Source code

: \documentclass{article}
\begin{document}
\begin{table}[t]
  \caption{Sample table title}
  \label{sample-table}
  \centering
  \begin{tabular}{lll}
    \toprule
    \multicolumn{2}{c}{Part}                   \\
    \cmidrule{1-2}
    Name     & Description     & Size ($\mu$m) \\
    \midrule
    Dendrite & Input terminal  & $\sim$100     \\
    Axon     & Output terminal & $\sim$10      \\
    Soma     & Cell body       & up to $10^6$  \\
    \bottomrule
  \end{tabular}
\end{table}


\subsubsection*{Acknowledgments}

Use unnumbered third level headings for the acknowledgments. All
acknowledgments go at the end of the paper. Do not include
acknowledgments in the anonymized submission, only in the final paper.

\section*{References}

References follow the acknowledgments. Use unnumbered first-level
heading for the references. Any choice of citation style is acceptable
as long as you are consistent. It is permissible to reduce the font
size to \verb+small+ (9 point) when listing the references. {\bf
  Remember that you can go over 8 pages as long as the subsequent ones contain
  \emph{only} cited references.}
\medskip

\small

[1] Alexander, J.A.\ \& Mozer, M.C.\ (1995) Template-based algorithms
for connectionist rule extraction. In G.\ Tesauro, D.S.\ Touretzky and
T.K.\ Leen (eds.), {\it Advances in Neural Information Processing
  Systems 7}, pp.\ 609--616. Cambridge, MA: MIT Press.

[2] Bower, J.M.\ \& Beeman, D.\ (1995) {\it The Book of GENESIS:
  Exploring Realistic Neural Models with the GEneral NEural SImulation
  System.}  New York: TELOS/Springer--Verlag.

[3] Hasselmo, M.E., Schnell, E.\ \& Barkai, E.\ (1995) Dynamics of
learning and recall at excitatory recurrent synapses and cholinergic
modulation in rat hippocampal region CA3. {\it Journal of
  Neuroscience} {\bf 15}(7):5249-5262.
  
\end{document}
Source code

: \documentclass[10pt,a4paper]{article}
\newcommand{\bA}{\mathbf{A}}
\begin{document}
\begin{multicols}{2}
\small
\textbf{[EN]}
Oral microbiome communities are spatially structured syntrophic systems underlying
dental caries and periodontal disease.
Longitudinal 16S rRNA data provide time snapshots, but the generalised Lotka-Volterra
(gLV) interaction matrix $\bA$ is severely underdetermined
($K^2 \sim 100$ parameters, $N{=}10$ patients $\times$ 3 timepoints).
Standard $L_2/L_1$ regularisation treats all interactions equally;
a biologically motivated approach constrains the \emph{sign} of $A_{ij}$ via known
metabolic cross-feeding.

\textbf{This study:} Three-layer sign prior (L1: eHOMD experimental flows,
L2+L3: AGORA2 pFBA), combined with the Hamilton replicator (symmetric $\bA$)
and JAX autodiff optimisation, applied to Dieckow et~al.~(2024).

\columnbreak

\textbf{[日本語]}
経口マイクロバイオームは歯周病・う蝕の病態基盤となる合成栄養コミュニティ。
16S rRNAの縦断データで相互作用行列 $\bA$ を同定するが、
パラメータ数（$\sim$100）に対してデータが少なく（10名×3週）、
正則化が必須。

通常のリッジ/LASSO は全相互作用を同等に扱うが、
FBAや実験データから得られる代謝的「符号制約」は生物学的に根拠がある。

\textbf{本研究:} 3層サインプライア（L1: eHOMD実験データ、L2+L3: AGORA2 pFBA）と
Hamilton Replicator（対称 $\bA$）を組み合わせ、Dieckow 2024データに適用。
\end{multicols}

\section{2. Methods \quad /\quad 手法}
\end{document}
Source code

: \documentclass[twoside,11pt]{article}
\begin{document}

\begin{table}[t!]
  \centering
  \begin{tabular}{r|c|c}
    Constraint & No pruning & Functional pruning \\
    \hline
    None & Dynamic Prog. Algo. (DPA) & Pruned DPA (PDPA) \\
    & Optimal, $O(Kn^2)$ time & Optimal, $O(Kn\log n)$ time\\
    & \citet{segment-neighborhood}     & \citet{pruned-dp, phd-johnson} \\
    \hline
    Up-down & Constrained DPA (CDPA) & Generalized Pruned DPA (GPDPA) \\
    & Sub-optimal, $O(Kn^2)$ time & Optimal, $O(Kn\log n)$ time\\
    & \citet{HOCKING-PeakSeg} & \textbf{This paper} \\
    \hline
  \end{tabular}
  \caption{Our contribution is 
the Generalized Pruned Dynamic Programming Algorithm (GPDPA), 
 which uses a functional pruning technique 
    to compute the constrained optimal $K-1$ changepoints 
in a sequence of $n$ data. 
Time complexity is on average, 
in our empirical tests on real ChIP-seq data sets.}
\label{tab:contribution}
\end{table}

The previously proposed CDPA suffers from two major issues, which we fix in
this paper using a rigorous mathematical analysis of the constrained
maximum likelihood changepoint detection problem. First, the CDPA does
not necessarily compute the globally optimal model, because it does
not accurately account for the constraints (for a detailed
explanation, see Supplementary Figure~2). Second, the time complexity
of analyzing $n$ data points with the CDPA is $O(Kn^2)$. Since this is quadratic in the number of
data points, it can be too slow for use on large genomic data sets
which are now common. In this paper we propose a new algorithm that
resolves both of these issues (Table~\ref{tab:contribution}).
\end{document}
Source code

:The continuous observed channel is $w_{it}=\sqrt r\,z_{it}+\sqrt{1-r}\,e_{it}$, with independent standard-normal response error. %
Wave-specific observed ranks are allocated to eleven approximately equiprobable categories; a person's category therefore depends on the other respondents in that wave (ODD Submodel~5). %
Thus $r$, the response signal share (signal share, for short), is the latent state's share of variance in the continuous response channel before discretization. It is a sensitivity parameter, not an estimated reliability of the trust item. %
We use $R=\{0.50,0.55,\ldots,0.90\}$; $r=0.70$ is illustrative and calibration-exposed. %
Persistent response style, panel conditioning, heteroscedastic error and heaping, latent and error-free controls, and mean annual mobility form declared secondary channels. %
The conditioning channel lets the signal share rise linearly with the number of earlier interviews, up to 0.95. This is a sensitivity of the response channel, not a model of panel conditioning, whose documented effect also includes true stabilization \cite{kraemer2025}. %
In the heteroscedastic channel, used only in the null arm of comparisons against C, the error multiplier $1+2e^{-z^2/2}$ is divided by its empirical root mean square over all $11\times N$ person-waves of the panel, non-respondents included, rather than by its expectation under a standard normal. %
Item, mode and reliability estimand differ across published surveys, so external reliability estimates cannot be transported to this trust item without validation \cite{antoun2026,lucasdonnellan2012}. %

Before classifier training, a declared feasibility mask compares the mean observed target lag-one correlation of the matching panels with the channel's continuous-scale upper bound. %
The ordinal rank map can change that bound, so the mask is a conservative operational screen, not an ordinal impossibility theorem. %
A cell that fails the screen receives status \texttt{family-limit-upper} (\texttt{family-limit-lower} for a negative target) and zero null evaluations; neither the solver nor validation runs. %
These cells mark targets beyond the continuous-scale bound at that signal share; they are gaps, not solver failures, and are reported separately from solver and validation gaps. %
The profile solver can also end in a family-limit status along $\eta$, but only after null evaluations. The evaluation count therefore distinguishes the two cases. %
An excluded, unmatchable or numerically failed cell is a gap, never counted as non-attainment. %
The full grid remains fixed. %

--

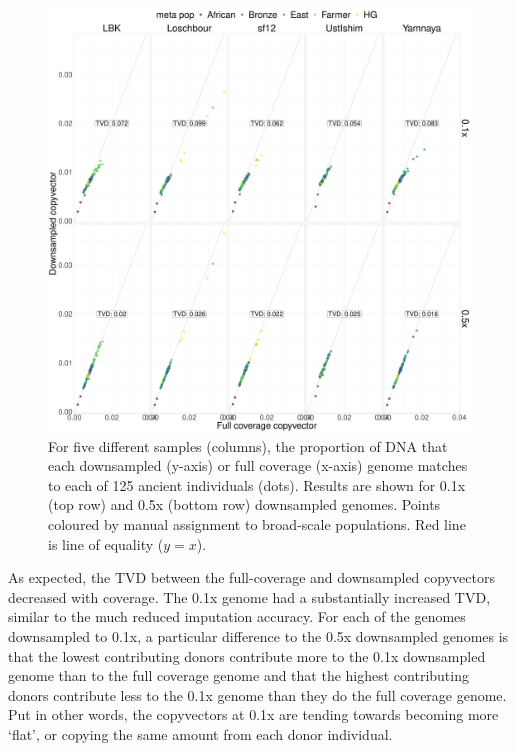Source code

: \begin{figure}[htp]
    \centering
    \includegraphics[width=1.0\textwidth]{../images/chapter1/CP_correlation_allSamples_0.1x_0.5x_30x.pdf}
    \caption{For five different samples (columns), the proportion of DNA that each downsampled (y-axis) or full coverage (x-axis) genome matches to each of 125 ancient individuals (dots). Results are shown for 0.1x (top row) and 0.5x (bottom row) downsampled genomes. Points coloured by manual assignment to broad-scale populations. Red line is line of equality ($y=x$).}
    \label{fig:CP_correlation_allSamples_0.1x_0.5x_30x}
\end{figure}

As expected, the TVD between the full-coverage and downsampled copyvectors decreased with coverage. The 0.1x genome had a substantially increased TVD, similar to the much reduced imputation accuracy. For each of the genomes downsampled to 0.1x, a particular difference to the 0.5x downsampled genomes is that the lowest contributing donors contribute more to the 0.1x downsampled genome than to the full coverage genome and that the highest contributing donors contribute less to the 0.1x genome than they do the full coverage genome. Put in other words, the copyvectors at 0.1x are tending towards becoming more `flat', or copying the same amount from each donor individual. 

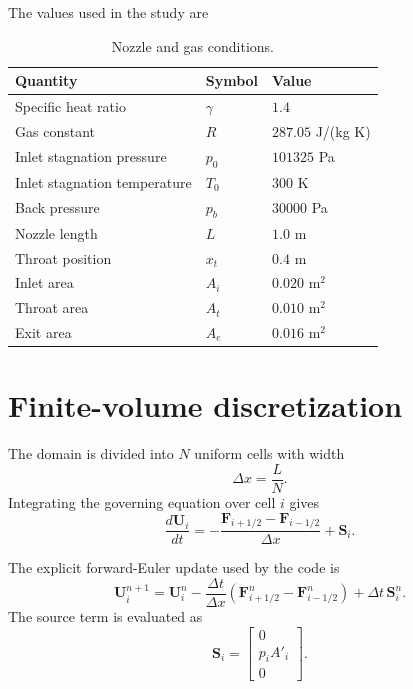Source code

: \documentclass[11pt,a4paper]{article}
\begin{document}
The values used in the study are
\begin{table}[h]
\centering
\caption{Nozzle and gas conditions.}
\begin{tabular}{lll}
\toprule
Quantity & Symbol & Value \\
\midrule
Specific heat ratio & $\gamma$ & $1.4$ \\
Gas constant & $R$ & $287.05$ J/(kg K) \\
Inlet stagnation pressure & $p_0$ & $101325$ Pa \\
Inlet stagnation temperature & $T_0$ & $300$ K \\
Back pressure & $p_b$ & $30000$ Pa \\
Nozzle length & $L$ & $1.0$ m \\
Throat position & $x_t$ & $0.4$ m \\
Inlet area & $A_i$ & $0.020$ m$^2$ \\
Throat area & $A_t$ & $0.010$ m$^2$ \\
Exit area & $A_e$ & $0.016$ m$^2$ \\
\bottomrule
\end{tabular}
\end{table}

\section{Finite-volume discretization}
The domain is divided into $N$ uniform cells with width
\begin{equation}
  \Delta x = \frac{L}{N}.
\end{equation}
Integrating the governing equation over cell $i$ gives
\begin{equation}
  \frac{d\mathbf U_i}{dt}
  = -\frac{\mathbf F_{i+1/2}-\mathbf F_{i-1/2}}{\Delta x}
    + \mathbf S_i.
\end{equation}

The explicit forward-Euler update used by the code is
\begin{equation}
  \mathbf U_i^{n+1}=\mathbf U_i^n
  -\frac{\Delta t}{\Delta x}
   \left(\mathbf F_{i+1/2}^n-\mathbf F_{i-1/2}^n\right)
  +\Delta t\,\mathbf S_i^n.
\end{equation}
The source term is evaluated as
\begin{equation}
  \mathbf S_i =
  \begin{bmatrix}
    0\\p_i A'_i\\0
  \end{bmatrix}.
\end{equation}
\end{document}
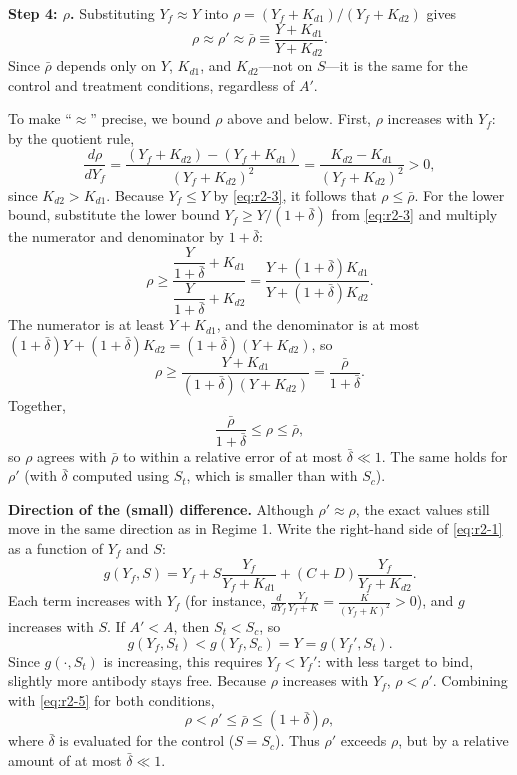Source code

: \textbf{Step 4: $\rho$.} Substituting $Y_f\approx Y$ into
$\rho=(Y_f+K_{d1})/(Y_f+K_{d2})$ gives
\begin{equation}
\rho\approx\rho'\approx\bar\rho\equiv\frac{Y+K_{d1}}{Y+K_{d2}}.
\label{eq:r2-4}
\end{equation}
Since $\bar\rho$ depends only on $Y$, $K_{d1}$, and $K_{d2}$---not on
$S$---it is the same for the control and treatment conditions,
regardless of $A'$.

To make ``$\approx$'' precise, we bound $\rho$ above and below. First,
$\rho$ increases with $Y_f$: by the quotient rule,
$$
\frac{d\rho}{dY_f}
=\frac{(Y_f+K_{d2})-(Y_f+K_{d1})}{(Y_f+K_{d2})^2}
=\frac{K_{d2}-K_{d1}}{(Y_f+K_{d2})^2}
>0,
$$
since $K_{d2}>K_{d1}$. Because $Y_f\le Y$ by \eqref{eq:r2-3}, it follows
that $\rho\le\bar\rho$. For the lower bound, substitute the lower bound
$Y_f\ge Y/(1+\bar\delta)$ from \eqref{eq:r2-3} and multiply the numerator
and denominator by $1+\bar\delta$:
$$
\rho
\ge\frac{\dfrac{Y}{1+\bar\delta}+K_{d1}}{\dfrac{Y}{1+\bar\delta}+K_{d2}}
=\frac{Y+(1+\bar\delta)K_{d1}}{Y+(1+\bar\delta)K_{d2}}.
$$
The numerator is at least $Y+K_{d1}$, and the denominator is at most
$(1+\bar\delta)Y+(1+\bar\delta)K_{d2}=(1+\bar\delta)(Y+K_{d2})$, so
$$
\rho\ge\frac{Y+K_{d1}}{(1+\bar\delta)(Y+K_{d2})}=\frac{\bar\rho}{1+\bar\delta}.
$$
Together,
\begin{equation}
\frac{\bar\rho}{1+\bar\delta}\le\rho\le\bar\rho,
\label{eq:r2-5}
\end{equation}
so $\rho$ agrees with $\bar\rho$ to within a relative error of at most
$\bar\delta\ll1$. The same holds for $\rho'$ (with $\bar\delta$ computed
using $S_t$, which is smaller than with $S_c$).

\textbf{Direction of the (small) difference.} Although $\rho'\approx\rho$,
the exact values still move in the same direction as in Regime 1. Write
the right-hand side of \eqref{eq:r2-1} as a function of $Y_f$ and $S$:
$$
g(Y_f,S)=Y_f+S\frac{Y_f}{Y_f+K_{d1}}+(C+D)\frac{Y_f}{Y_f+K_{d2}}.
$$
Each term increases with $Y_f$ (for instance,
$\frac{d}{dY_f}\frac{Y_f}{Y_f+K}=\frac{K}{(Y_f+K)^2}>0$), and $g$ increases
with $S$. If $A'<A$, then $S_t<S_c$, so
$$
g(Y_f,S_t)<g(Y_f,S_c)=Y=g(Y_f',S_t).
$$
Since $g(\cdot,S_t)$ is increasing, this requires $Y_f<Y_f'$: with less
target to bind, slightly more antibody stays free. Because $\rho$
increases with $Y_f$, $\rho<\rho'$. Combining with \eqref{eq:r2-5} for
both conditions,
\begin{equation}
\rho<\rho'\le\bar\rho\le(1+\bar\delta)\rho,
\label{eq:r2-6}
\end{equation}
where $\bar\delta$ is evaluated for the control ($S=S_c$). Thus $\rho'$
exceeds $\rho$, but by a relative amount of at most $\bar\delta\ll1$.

* * *

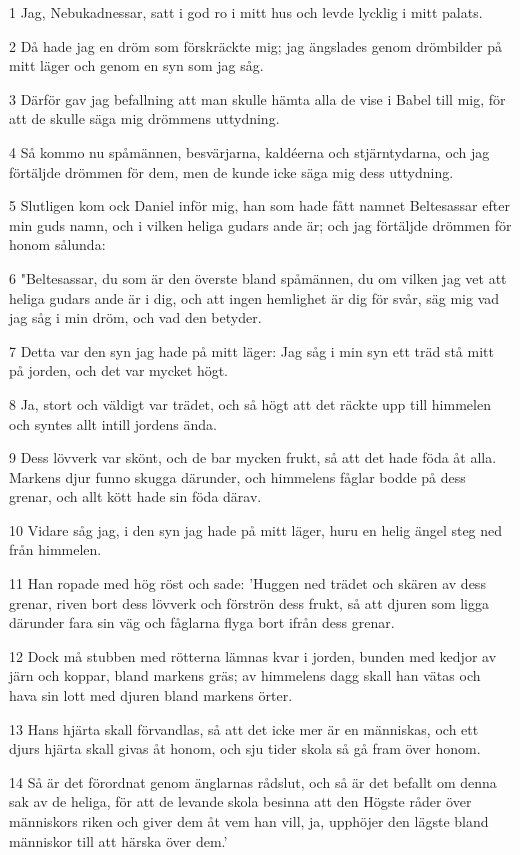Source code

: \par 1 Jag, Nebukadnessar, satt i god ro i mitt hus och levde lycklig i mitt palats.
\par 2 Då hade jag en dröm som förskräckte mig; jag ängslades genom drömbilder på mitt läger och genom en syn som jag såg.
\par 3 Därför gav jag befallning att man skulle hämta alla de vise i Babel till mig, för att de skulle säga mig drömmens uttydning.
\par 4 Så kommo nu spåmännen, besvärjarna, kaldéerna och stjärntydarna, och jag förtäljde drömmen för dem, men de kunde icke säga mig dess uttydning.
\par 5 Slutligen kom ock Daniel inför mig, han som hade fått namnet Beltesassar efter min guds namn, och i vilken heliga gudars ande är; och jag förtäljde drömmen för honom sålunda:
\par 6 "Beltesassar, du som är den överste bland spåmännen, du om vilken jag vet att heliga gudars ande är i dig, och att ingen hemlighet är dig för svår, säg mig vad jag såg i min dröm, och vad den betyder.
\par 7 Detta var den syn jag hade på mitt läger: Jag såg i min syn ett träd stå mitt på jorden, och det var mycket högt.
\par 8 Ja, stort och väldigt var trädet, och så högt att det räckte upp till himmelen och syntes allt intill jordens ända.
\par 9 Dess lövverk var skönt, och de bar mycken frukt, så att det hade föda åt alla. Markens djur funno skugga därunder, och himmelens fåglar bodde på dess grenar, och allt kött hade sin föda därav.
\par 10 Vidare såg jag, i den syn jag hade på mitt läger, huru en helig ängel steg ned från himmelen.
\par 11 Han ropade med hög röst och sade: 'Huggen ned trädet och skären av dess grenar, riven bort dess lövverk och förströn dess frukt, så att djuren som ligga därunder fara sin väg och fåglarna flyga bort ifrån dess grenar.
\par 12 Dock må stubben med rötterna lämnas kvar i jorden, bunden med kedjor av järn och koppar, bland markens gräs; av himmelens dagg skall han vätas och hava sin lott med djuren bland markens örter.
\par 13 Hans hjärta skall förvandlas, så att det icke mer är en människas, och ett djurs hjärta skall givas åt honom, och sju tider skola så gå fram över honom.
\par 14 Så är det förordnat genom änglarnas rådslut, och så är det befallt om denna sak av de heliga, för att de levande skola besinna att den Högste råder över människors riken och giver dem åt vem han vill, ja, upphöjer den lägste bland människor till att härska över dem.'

■ What you need to do: Where the data above reaches the line holding "of analyzing $n$", begin printing, and stop after the line holding "Persistent response style, panel". Each line must be reproduced exactly, with nothing else added.

■ Answer for the task:
of analyzing $n$ data points with the CDPA is $O(Kn^2)$. Since this is quadratic in the number of
data points, it can be too slow for use on large genomic data sets
which are now common. In this paper we propose a new algorithm that
resolves both of these issues (Table~\ref{tab:contribution}).
\end{document}
Source code

:The continuous observed channel is $w_{it}=\sqrt r\,z_{it}+\sqrt{1-r}\,e_{it}$, with independent standard-normal response error. %
Wave-specific observed ranks are allocated to eleven approximately equiprobable categories; a person's category therefore depends on the other respondents in that wave (ODD Submodel~5). %
Thus $r$, the response signal share (signal share, for short), is the latent state's share of variance in the continuous response channel before discretization. It is a sensitivity parameter, not an estimated reliability of the trust item. %
We use $R=\{0.50,0.55,\ldots,0.90\}$; $r=0.70$ is illustrative and calibration-exposed. %
Persistent response style, panel conditioning, heteroscedastic error and heaping, latent and error-free controls, and mean annual mobility form declared secondary channels. %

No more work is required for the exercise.